Susette’s opposite number, the leader of the corporate effort to “rescue a struggling blue-collar city,” is the fictionalized character Dr. Charlotte Wells (Jeanne Tripplehorn), a brittle, buttoned-down university president modeled on the real-life Claire Gaudiani of Connecticut College. Wells — the sort of person who annoyingly throws French phrases into her speech — is appointed head of the New London Development Corp., and immediately tries to buy out Susette’s low-income neighbors (largely senior citizens), with the threat of eminent domain hanging over those who balk. Big money blankets the neighborhood. Tempers flare. Class resentment rears its head, on both sides of the question. With the normally shy Susette leading the way, news outlets pick up the story. But apparently the fix is in. One thing leads to another, and eventually bulldozers appear in Fort Trumbull.

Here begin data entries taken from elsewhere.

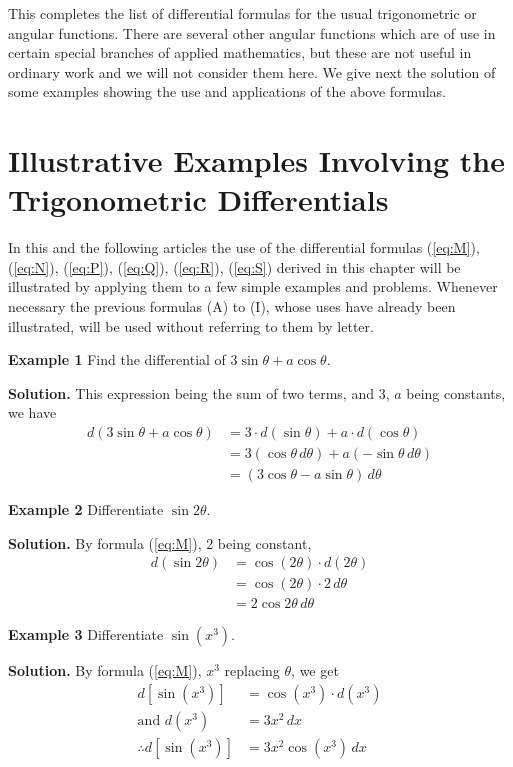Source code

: This completes the list of differential formulas for the usual trigonometric or angular functions. There are several other angular functions which are of use in certain special branches of applied mathematics, but these are not useful in ordinary work and we will not consider them here. We give next the solution of some examples showing the use and applications of the above formulas.

\section{Illustrative Examples Involving the Trigonometric Differentials}

In this and the following articles the use of the differential formulas (\eqref{eq:M}), (\eqref{eq:N}), (\eqref{eq:P}), (\eqref{eq:Q}), (\eqref{eq:R}), (\eqref{eq:S}) derived in this chapter will be illustrated by applying them to a few simple examples and problems. Whenever necessary the previous formulas (A) to (I), whose uses have already been illustrated, will be used without referring to them by letter.

\textbf{Example 1}
Find the differential of $3\sin\theta + a\cos\theta$.

\noindent\textbf{Solution.} This expression being the sum of two terms, and 3, $a$ being constants, we have
\begin{align*}
d(3\sin\theta + a\cos\theta) &= 3\cdot d(\sin\theta) + a\cdot d(\cos\theta) \\
&= 3(\cos\theta\,d\theta) + a(-\sin\theta\,d\theta) \\
&= (3\cos\theta - a\sin\theta)\,d\theta
\end{align*}

\textbf{Example 2}
Differentiate $\sin 2\theta$.

\noindent\textbf{Solution.} By formula (\eqref{eq:M}), 2 being constant,
\begin{align*}
d(\sin 2\theta) &= \cos(2\theta)\cdot d(2\theta) \\
&= \cos(2\theta)\cdot 2\,d\theta \\
&= 2\cos 2\theta\,d\theta
\end{align*}

\textbf{Example 3}
Differentiate $\sin(x^3)$.

\noindent\textbf{Solution.} By formula (\eqref{eq:M}), $x^3$ replacing $\theta$, we get
\begin{align*}
d[\sin(x^3)] &= \cos(x^3)\cdot d(x^3) \\
\text{and } d(x^3) &= 3x^2\,dx \\
\therefore d[\sin(x^3)] &= 3x^2\cos(x^3)\,dx
\end{align*}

Keener has made a career playing a wide range of characters in a hefty filmography. In last year’s Get Out, she was a sinister racist killer. Here, in a bittersweet tale of capitalism run amok — Balaker made the 2015 doc Can We Take a Joke? — Keener is a reluctant rebel urging solidarity to fight the power, in the best democratic tradition. The issue is: Can governments seize people’s homes to make way for private real estate development?

The film’s action takes place over a period of eight years. Without spoiling the movie — the case is actually a matter of record — it’s discouraging to have to say that the type of bullying Pfizer engaged in is not an isolated incident, then or now. Stay alert, get organized, and trust your local reporters.